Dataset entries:
--- --- ---

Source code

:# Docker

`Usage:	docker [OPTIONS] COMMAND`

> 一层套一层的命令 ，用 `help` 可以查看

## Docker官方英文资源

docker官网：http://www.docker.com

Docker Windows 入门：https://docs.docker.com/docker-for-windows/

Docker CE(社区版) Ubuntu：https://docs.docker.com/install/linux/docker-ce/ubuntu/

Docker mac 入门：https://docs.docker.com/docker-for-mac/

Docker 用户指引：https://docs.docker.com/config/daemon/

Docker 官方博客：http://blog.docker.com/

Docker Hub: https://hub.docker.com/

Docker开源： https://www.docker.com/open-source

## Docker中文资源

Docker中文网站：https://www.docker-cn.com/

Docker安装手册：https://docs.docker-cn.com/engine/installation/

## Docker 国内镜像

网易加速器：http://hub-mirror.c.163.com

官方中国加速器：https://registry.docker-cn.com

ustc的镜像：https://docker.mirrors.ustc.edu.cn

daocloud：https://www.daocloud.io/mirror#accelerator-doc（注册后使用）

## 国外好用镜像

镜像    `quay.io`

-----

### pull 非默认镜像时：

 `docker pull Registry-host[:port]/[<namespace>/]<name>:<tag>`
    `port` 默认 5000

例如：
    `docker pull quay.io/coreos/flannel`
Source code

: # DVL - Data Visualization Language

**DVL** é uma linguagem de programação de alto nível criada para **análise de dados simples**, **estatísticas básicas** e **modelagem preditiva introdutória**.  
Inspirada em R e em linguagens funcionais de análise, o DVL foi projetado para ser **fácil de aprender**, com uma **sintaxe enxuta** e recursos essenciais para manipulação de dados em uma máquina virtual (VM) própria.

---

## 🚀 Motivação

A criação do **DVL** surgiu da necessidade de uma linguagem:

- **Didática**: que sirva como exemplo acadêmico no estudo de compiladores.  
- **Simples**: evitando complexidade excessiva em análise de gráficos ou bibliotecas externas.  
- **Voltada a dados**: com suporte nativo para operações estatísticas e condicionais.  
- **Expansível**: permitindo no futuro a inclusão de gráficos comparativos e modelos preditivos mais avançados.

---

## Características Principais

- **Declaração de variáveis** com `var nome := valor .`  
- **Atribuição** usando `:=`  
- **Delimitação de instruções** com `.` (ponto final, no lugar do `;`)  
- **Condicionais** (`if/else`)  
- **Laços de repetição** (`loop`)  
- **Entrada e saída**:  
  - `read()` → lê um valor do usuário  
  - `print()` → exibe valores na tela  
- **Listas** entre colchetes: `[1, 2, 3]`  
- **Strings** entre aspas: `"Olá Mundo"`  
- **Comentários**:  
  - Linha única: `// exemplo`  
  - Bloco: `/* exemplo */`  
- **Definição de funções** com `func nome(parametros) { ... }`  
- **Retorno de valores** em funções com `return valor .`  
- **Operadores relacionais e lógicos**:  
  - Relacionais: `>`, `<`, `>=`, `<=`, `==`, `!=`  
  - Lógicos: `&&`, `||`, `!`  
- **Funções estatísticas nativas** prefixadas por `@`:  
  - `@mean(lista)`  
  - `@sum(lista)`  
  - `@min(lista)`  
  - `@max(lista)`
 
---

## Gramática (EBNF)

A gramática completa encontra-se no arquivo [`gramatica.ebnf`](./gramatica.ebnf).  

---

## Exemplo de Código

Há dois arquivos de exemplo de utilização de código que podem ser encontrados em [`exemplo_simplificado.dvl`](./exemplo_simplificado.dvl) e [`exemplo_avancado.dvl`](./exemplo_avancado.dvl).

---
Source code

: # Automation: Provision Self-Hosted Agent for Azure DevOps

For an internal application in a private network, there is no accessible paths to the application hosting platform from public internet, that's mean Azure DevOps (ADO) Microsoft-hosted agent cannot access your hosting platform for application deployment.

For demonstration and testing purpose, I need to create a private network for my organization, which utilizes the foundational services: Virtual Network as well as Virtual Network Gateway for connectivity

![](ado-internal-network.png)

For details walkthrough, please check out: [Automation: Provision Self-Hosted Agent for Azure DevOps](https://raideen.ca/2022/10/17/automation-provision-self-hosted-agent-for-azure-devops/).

--- --- ---

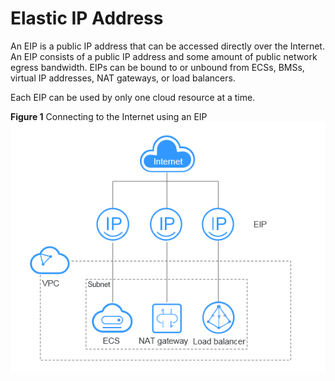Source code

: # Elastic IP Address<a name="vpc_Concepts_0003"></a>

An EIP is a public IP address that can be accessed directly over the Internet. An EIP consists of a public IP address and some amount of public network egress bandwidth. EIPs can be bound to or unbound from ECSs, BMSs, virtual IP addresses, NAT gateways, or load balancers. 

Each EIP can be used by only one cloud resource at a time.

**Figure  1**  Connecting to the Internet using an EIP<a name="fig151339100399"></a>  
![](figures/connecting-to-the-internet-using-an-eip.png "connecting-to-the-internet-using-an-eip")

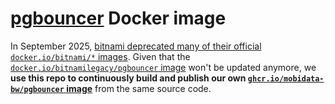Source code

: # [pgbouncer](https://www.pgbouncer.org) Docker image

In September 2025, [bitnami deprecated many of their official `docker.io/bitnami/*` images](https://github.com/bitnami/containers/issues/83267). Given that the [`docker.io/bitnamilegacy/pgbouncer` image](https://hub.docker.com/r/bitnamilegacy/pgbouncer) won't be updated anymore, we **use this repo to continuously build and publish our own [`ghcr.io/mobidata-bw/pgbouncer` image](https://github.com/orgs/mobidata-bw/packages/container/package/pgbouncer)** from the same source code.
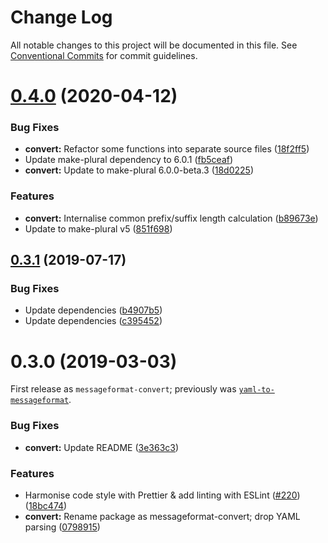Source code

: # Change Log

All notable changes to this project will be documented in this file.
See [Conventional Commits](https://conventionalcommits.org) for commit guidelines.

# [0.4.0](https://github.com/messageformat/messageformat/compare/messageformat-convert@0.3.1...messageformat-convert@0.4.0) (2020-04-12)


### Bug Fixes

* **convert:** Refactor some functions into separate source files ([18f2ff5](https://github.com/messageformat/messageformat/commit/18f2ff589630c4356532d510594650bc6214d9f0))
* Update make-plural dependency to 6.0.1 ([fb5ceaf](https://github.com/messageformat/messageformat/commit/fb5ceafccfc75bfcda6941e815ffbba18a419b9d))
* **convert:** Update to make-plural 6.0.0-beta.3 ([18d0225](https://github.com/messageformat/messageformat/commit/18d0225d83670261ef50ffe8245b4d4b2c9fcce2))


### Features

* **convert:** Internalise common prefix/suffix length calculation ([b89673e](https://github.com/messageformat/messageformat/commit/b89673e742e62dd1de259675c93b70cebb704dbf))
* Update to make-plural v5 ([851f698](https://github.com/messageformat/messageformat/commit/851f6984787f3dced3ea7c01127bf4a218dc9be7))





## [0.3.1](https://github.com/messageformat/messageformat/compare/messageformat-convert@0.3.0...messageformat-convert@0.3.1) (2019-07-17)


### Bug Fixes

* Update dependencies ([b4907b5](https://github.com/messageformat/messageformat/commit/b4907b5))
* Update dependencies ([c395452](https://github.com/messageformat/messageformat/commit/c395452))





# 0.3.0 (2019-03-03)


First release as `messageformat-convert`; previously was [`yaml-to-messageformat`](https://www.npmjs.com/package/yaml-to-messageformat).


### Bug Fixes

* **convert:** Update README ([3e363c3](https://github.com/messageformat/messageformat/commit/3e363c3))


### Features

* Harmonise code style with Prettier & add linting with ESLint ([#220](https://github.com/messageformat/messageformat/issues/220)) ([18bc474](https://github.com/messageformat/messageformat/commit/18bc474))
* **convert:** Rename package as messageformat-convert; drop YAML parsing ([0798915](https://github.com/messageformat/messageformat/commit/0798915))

--- --- ---

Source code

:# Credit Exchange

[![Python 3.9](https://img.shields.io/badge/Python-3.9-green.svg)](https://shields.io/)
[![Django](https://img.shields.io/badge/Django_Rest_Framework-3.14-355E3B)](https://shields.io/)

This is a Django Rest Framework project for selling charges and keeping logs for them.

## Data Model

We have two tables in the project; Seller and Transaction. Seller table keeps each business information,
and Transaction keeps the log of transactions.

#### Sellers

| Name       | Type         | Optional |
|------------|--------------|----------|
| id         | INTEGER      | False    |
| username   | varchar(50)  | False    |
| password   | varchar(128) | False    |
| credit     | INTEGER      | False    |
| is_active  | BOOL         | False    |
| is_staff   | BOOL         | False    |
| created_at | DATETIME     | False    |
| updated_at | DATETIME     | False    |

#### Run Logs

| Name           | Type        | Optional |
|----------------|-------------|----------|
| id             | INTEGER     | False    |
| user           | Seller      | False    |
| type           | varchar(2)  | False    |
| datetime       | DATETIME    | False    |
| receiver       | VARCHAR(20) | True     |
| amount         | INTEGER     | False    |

--- --- ---

Above are the records; from them, give again exactly the lines from the one containing "Docker Hub: https://hub.docker.com/" through the one containing "- **Voltada a", both included.

Docker Hub: https://hub.docker.com/

Docker开源： https://www.docker.com/open-source

## Docker中文资源

Docker中文网站：https://www.docker-cn.com/

Docker安装手册：https://docs.docker-cn.com/engine/installation/

## Docker 国内镜像

网易加速器：http://hub-mirror.c.163.com

官方中国加速器：https://registry.docker-cn.com

ustc的镜像：https://docker.mirrors.ustc.edu.cn

daocloud：https://www.daocloud.io/mirror#accelerator-doc（注册后使用）

## 国外好用镜像

镜像    `quay.io`

-----

### pull 非默认镜像时：

 `docker pull Registry-host[:port]/[<namespace>/]<name>:<tag>`
    `port` 默认 5000

例如：
    `docker pull quay.io/coreos/flannel`
Source code

: # DVL - Data Visualization Language

**DVL** é uma linguagem de programação de alto nível criada para **análise de dados simples**, **estatísticas básicas** e **modelagem preditiva introdutória**.  
Inspirada em R e em linguagens funcionais de análise, o DVL foi projetado para ser **fácil de aprender**, com uma **sintaxe enxuta** e recursos essenciais para manipulação de dados em uma máquina virtual (VM) própria.

---

## 🚀 Motivação

A criação do **DVL** surgiu da necessidade de uma linguagem:

- **Didática**: que sirva como exemplo acadêmico no estudo de compiladores.  
- **Simples**: evitando complexidade excessiva em análise de gráficos ou bibliotecas externas.  
- **Voltada a dados**: com suporte nativo para operações estatísticas e condicionais.  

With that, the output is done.